A photographer must go to the places he wants to document. This simple fact always presents challenges, and in the case of Burma, the greatest obstacle was military rule. But I often felt that if I didn't do this work now, many people and events would be forgotten forever.

Of course, I wouldn't have been able to continue for so long without the help of countless local people. There were times when I had to hide myself among them, trying to blend in and become as invisible as the air, to make a narrow escape.

At such times, I wished I could be like a wind blowing among the people around me, free of any constraints.

In my mind, I tried to erase my own existence and become like the wind: a wind that gently comes and goes, sometimes warm and sometimes cool, leaving no trace of myself behind.

What does the wind carry?
In early spring, it comes with a hint of warm sunlight that brings the buds on the trees to life.

In summer, it might blow cold on the mountain peaks, fierce and unsettling. If it blows hot, it might not be welcomed by anyone; but in the dry zone of Upper Burma, even a hot wind brings some relief from the beating sun, and as long as it does not carry any sand with it, can be unexpectedly pleasant, like being wrapped in a tepid warmth. Moving among people like a breeze, I click the shutter of my camera and catch the scene without anybody noticing.

I try to capture the atmosphere of a place, and like the wind convey it far afield, to another time and place.

The wind has no substance. It can only be felt when it passes. You only know that something? or someone? was there, and now is gone. That is how I tried to be: like a wind that comes and goes, barely noticed.


A wind that whispers.
A wind that is just moving air.
A wind that must keep moving.
How does it move?
Which way does it blow?
This is how I photographed Burma.


This collection of photographs is intended, first and foremost, for people living in Burma. For many, it may reveal conditions in the country that they have never seen before.

These days, it has become the norm in Japan to refer to Burma as Myanmar. The name was changed by the military dictatorship to make it more appealing to foreign countries, and Japan adopted it without hesitation.

The junta changed not only the name of the country and other place names, but also historical reality. "Myanmar" refers only to the ethnic Burman majority, while "Burma" has long been used to encompass the country's ethnic diversity.

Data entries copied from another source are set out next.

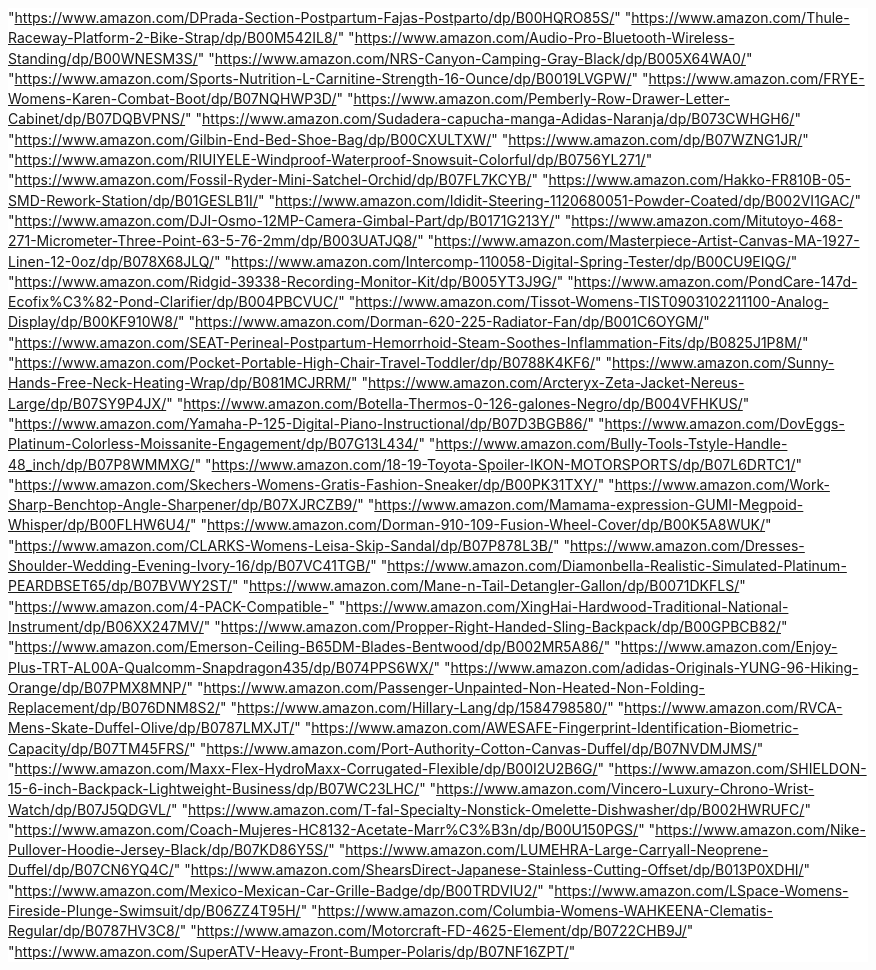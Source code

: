 "https://www.amazon.com/DPrada-Section-Postpartum-Fajas-Postparto/dp/B00HQRO85S/"
"https://www.amazon.com/Thule-Raceway-Platform-2-Bike-Strap/dp/B00M542IL8/"
"https://www.amazon.com/Audio-Pro-Bluetooth-Wireless-Standing/dp/B00WNESM3S/"
"https://www.amazon.com/NRS-Canyon-Camping-Gray-Black/dp/B005X64WA0/"
"https://www.amazon.com/Sports-Nutrition-L-Carnitine-Strength-16-Ounce/dp/B0019LVGPW/"
"https://www.amazon.com/FRYE-Womens-Karen-Combat-Boot/dp/B07NQHWP3D/"
"https://www.amazon.com/Pemberly-Row-Drawer-Letter-Cabinet/dp/B07DQBVPNS/"
"https://www.amazon.com/Sudadera-capucha-manga-Adidas-Naranja/dp/B073CWHGH6/"
"https://www.amazon.com/Gilbin-End-Bed-Shoe-Bag/dp/B00CXULTXW/"
"https://www.amazon.com/dp/B07WZNG1JR/"
"https://www.amazon.com/RIUIYELE-Windproof-Waterproof-Snowsuit-Colorful/dp/B0756YL271/"
"https://www.amazon.com/Fossil-Ryder-Mini-Satchel-Orchid/dp/B07FL7KCYB/"
"https://www.amazon.com/Hakko-FR810B-05-SMD-Rework-Station/dp/B01GESLB1I/"
"https://www.amazon.com/Ididit-Steering-1120680051-Powder-Coated/dp/B002VI1GAC/"
"https://www.amazon.com/DJI-Osmo-12MP-Camera-Gimbal-Part/dp/B0171G213Y/"
"https://www.amazon.com/Mitutoyo-468-271-Micrometer-Three-Point-63-5-76-2mm/dp/B003UATJQ8/"
"https://www.amazon.com/Masterpiece-Artist-Canvas-MA-1927-Linen-12-0oz/dp/B078X68JLQ/"
"https://www.amazon.com/Intercomp-110058-Digital-Spring-Tester/dp/B00CU9EIQG/"
"https://www.amazon.com/Ridgid-39338-Recording-Monitor-Kit/dp/B005YT3J9G/"
"https://www.amazon.com/PondCare-147d-Ecofix%C3%82-Pond-Clarifier/dp/B004PBCVUC/"
"https://www.amazon.com/Tissot-Womens-TIST0903102211100-Analog-Display/dp/B00KF910W8/"
"https://www.amazon.com/Dorman-620-225-Radiator-Fan/dp/B001C6OYGM/"
"https://www.amazon.com/SEAT-Perineal-Postpartum-Hemorrhoid-Steam-Soothes-Inflammation-Fits/dp/B0825J1P8M/"
"https://www.amazon.com/Pocket-Portable-High-Chair-Travel-Toddler/dp/B0788K4KF6/"
"https://www.amazon.com/Sunny-Hands-Free-Neck-Heating-Wrap/dp/B081MCJRRM/"
"https://www.amazon.com/Arcteryx-Zeta-Jacket-Nereus-Large/dp/B07SY9P4JX/"
"https://www.amazon.com/Botella-Thermos-0-126-galones-Negro/dp/B004VFHKUS/"
"https://www.amazon.com/Yamaha-P-125-Digital-Piano-Instructional/dp/B07D3BGB86/"
"https://www.amazon.com/DovEggs-Platinum-Colorless-Moissanite-Engagement/dp/B07G13L434/"
"https://www.amazon.com/Bully-Tools-Tstyle-Handle-48_inch/dp/B07P8WMMXG/"
"https://www.amazon.com/18-19-Toyota-Spoiler-IKON-MOTORSPORTS/dp/B07L6DRTC1/"
"https://www.amazon.com/Skechers-Womens-Gratis-Fashion-Sneaker/dp/B00PK31TXY/"
"https://www.amazon.com/Work-Sharp-Benchtop-Angle-Sharpener/dp/B07XJRCZB9/"
"https://www.amazon.com/Mamama-expression-GUMI-Megpoid-Whisper/dp/B00FLHW6U4/"
"https://www.amazon.com/Dorman-910-109-Fusion-Wheel-Cover/dp/B00K5A8WUK/"
"https://www.amazon.com/CLARKS-Womens-Leisa-Skip-Sandal/dp/B07P878L3B/"
"https://www.amazon.com/Dresses-Shoulder-Wedding-Evening-Ivory-16/dp/B07VC41TGB/"
"https://www.amazon.com/Diamonbella-Realistic-Simulated-Platinum-PEARDBSET65/dp/B07BVWY2ST/"
"https://www.amazon.com/Mane-n-Tail-Detangler-Gallon/dp/B0071DKFLS/"
"https://www.amazon.com/4-PACK-Compatible-"
"https://www.amazon.com/XingHai-Hardwood-Traditional-National-Instrument/dp/B06XX247MV/"
"https://www.amazon.com/Propper-Right-Handed-Sling-Backpack/dp/B00GPBCB82/"
"https://www.amazon.com/Emerson-Ceiling-B65DM-Blades-Bentwood/dp/B002MR5A86/"
"https://www.amazon.com/Enjoy-Plus-TRT-AL00A-Qualcomm-Snapdragon435/dp/B074PPS6WX/"
"https://www.amazon.com/adidas-Originals-YUNG-96-Hiking-Orange/dp/B07PMX8MNP/"
"https://www.amazon.com/Passenger-Unpainted-Non-Heated-Non-Folding-Replacement/dp/B076DNM8S2/"
"https://www.amazon.com/Hillary-Lang/dp/1584798580/"
"https://www.amazon.com/RVCA-Mens-Skate-Duffel-Olive/dp/B0787LMXJT/"
"https://www.amazon.com/AWESAFE-Fingerprint-Identification-Biometric-Capacity/dp/B07TM45FRS/"
"https://www.amazon.com/Port-Authority-Cotton-Canvas-Duffel/dp/B07NVDMJMS/"
"https://www.amazon.com/Maxx-Flex-HydroMaxx-Corrugated-Flexible/dp/B00I2U2B6G/"
"https://www.amazon.com/SHIELDON-15-6-inch-Backpack-Lightweight-Business/dp/B07WC23LHC/"
"https://www.amazon.com/Vincero-Luxury-Chrono-Wrist-Watch/dp/B07J5QDGVL/"
"https://www.amazon.com/T-fal-Specialty-Nonstick-Omelette-Dishwasher/dp/B002HWRUFC/"
"https://www.amazon.com/Coach-Mujeres-HC8132-Acetate-Marr%C3%B3n/dp/B00U150PGS/"
"https://www.amazon.com/Nike-Pullover-Hoodie-Jersey-Black/dp/B07KD86Y5S/"
"https://www.amazon.com/LUMEHRA-Large-Carryall-Neoprene-Duffel/dp/B07CN6YQ4C/"
"https://www.amazon.com/ShearsDirect-Japanese-Stainless-Cutting-Offset/dp/B013P0XDHI/"
"https://www.amazon.com/Mexico-Mexican-Car-Grille-Badge/dp/B00TRDVIU2/"
"https://www.amazon.com/LSpace-Womens-Fireside-Plunge-Swimsuit/dp/B06ZZ4T95H/"
"https://www.amazon.com/Columbia-Womens-WAHKEENA-Clematis-Regular/dp/B0787HV3C8/"
"https://www.amazon.com/Motorcraft-FD-4625-Element/dp/B0722CHB9J/"
"https://www.amazon.com/SuperATV-Heavy-Front-Bumper-Polaris/dp/B07NF16ZPT/"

Before long, however, the people of Burma started using "Myanmar" instead of "Burma" in their everyday speech. Burma is also increasingly called "Myanmar"in much of the rest of the world.

Societies change over time, so perhaps it is natural that countries get new names that reflect shifts in power. Most people don't think much about the political nuances, and simply follow whatever name is most widely used.

In this book, I have chosen to use "Burma" because I wanted to show that there has been a rewriting of history and the facts that has come to be widely accepted. But no matter how much this verbal act supports the regime, the facts cannot be erased. Whether it's Burma or Myanmar, the wind that blows through the country doesn't change.